Posted December 21, 2009

A common gift offered during the holiday season is the ubiquitous perfume or cologne. We all have unique self-preferences when it comes to our favorite perfumes. What determines these preferences? Is it the persuasive ability of the advertising campaign? Is it the celebrity endorser whose name is associated with the particular brand? Certainly, marketing has some effect on the perfumes that we prefer. However, there seems to be some basic olfactory congruence between our perfume preferences and our unique body odors. I am sure that many readers might remember their wives or husbands advising them that a particular perfume seemed to smell particularly nicely when applied on them. Clearly, the same perfume when applied on two different people will be perceived quite differently, again suggesting that there is some unique congruence between an individual's body fragrances and those of a perfume.

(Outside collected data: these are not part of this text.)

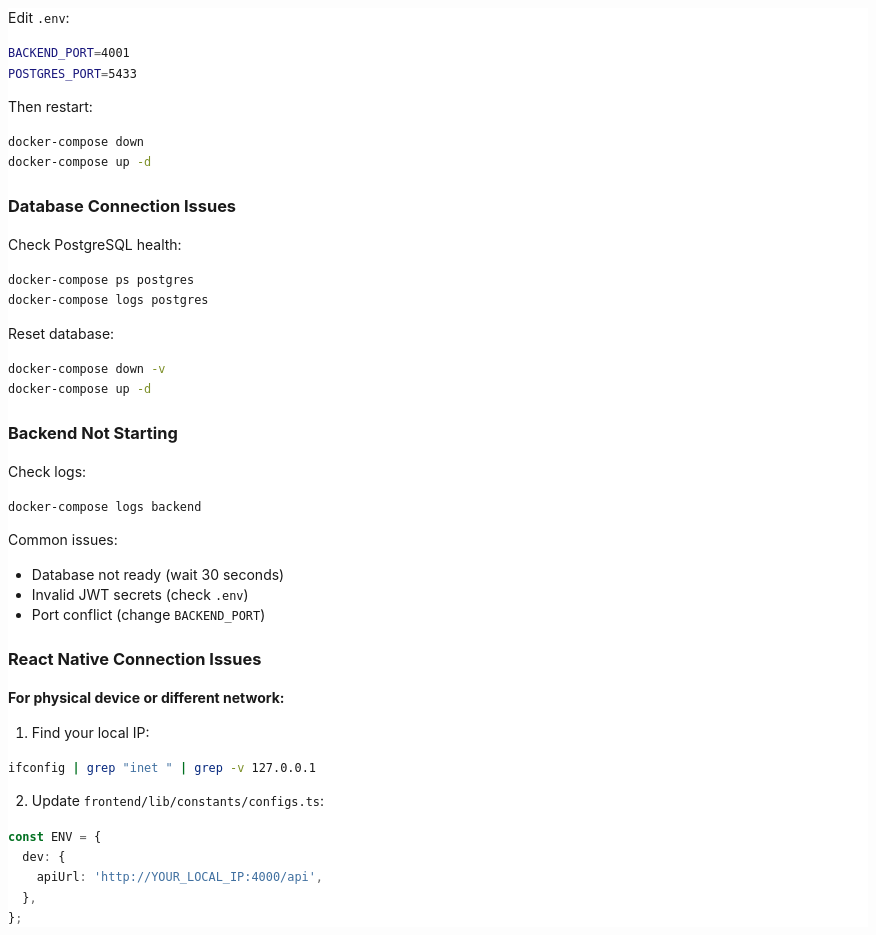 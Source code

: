 Edit `.env`:

```bash
BACKEND_PORT=4001
POSTGRES_PORT=5433
```

Then restart:

```bash
docker-compose down
docker-compose up -d
```

### Database Connection Issues

Check PostgreSQL health:

```bash
docker-compose ps postgres
docker-compose logs postgres
```

Reset database:

```bash
docker-compose down -v
docker-compose up -d
```

### Backend Not Starting

Check logs:

```bash
docker-compose logs backend
```

Common issues:
- Database not ready (wait 30 seconds)
- Invalid JWT secrets (check `.env`)
- Port conflict (change `BACKEND_PORT`)

### React Native Connection Issues

**For physical device or different network:**

1. Find your local IP:
```bash
ifconfig | grep "inet " | grep -v 127.0.0.1
```

2. Update `frontend/lib/constants/configs.ts`:
```typescript
const ENV = {
  dev: {
    apiUrl: 'http://YOUR_LOCAL_IP:4000/api',
  },
};
```
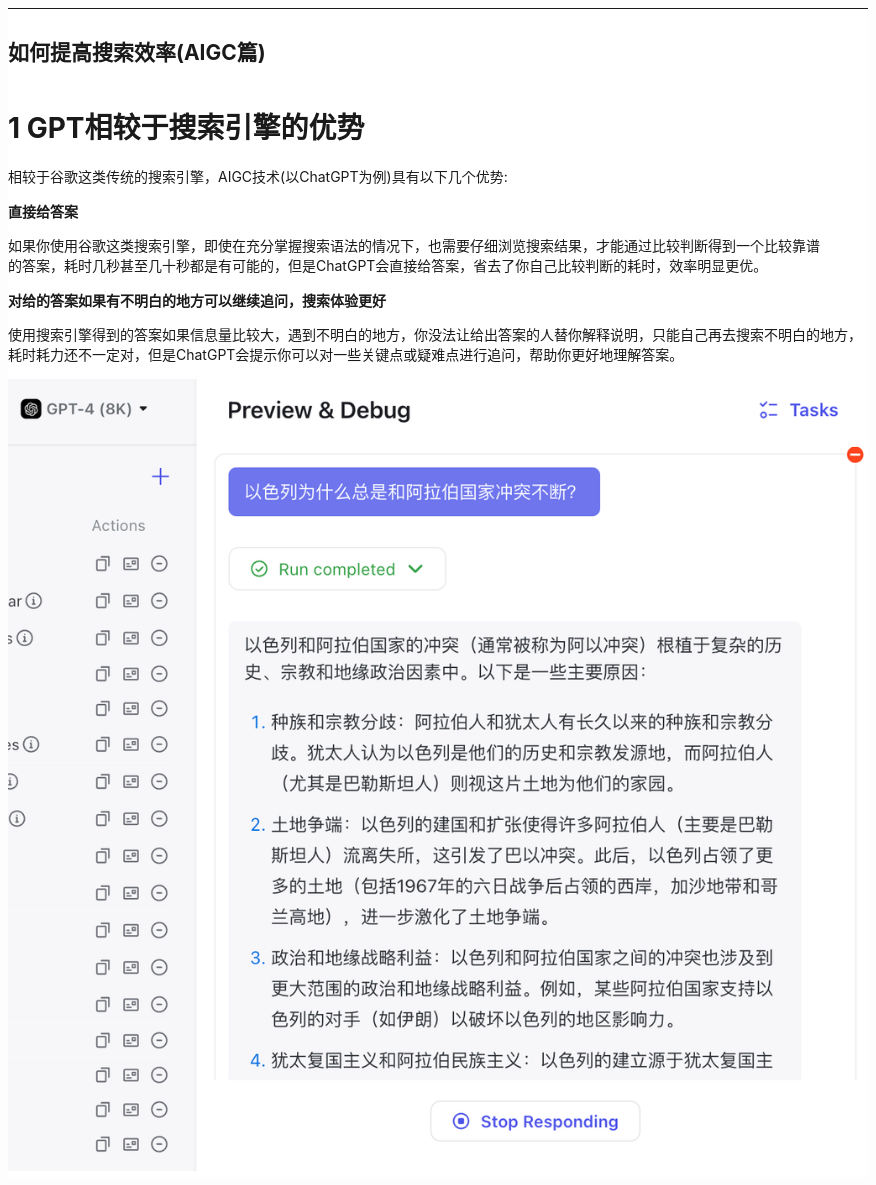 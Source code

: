 
---
如何提高搜索效率(AIGC篇)
---

# 1 GPT相较于搜索引擎的优势
相较于谷歌这类传统的搜索引擎，AIGC技术(以ChatGPT为例)具有以下几个优势:

**直接给答案**

如果你使用谷歌这类搜索引擎，即使在充分掌握搜索语法的情况下，也需要仔细浏览搜索结果，才能通过比较判断得到一个比较靠谱\
的答案，耗时几秒甚至几十秒都是有可能的，但是ChatGPT会直接给答案，省去了你自己比较判断的耗时，效率明显更优。

**对给的答案如果有不明白的地方可以继续追问，搜索体验更好**

使用搜索引擎得到的答案如果信息量比较大，遇到不明白的地方，你没法让给出答案的人替你解释说明，只能自己再去搜索不明白的地方，
耗时耗力还不一定对，但是ChatGPT会提示你可以对一些关键点或疑难点进行追问，帮助你更好地理解答案。





![demo.png](images%2Fdemo.png)
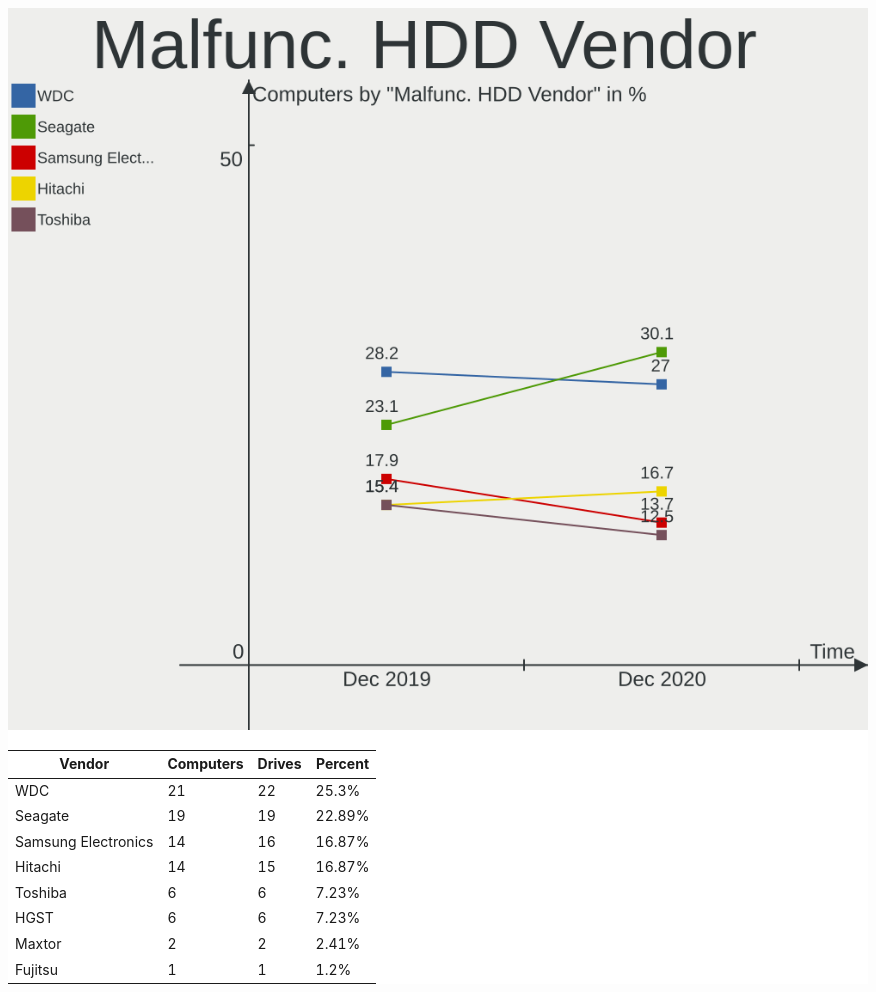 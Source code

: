![Malfunc. HDD Vendor](./All/images/line_chart/drive_malfunc_hdd_vendor.svg)

| Vendor              | Computers | Drives | Percent |
|---------------------|-----------|--------|---------|
| WDC                 | 21        | 22     | 25.3%   |
| Seagate             | 19        | 19     | 22.89%  |
| Samsung Electronics | 14        | 16     | 16.87%  |
| Hitachi             | 14        | 15     | 16.87%  |
| Toshiba             | 6         | 6      | 7.23%   |
| HGST                | 6         | 6      | 7.23%   |
| Maxtor              | 2         | 2      | 2.41%   |
| Fujitsu             | 1         | 1      | 1.2%    |
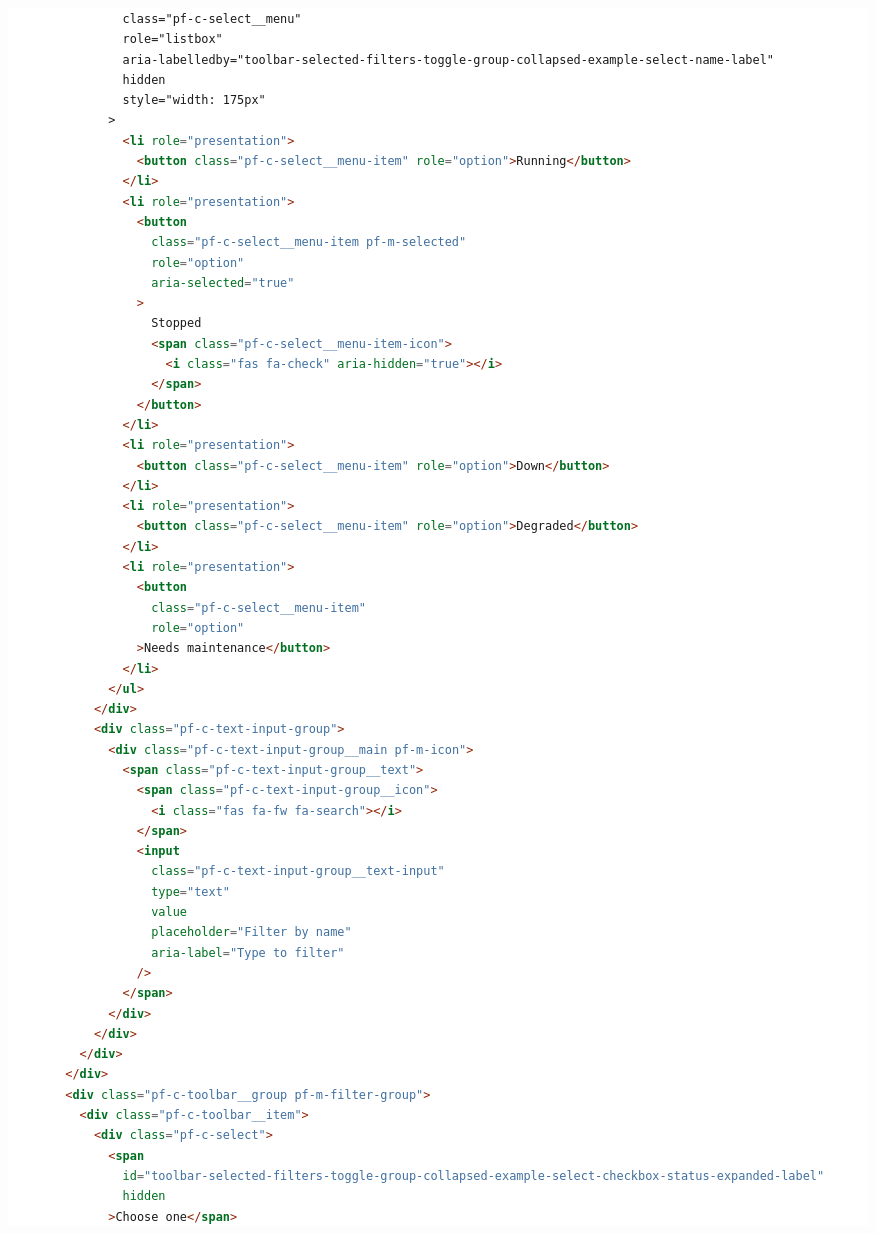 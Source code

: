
```html
                class="pf-c-select__menu"
                role="listbox"
                aria-labelledby="toolbar-selected-filters-toggle-group-collapsed-example-select-name-label"
                hidden
                style="width: 175px"
              >
                <li role="presentation">
                  <button class="pf-c-select__menu-item" role="option">Running</button>
                </li>
                <li role="presentation">
                  <button
                    class="pf-c-select__menu-item pf-m-selected"
                    role="option"
                    aria-selected="true"
                  >
                    Stopped
                    <span class="pf-c-select__menu-item-icon">
                      <i class="fas fa-check" aria-hidden="true"></i>
                    </span>
                  </button>
                </li>
                <li role="presentation">
                  <button class="pf-c-select__menu-item" role="option">Down</button>
                </li>
                <li role="presentation">
                  <button class="pf-c-select__menu-item" role="option">Degraded</button>
                </li>
                <li role="presentation">
                  <button
                    class="pf-c-select__menu-item"
                    role="option"
                  >Needs maintenance</button>
                </li>
              </ul>
            </div>
            <div class="pf-c-text-input-group">
              <div class="pf-c-text-input-group__main pf-m-icon">
                <span class="pf-c-text-input-group__text">
                  <span class="pf-c-text-input-group__icon">
                    <i class="fas fa-fw fa-search"></i>
                  </span>
                  <input
                    class="pf-c-text-input-group__text-input"
                    type="text"
                    value
                    placeholder="Filter by name"
                    aria-label="Type to filter"
                  />
                </span>
              </div>
            </div>
          </div>
        </div>
        <div class="pf-c-toolbar__group pf-m-filter-group">
          <div class="pf-c-toolbar__item">
            <div class="pf-c-select">
              <span
                id="toolbar-selected-filters-toggle-group-collapsed-example-select-checkbox-status-expanded-label"
                hidden
              >Choose one</span>

```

In 2001, Manfred Milinski and Claus Wedekind published a very intriguing study on the links between self-preferences of perfumes and individuals' major histocompatibility complex (MHC). The MHC consists of a set of genes that capture a person's unique immunogenetic profile/signature. As such, the MHC is a disassortative mating trait (i.e., people choose individuals who are maximally dissimilar from them on this trait, as a means of providing greatest immunological defenses for their prospective offspring). See my earlier post on this topic here. Incredibly, Milinski and Wedekind found that people preferred perfumes that seemed best suited for their unique MHC profile. In this case, this means that preferred perfumes are those that are most likely to augment an individual's body fragrances as a means of advertising his/her MHC signature.
Bottom line: Our perfume preferences are part of a wide range of signals that we use to attract prospective mates. I suppose you all knew this already albeit you might have not been aware of the actual science behind this known fact. Consumers are indeed animals!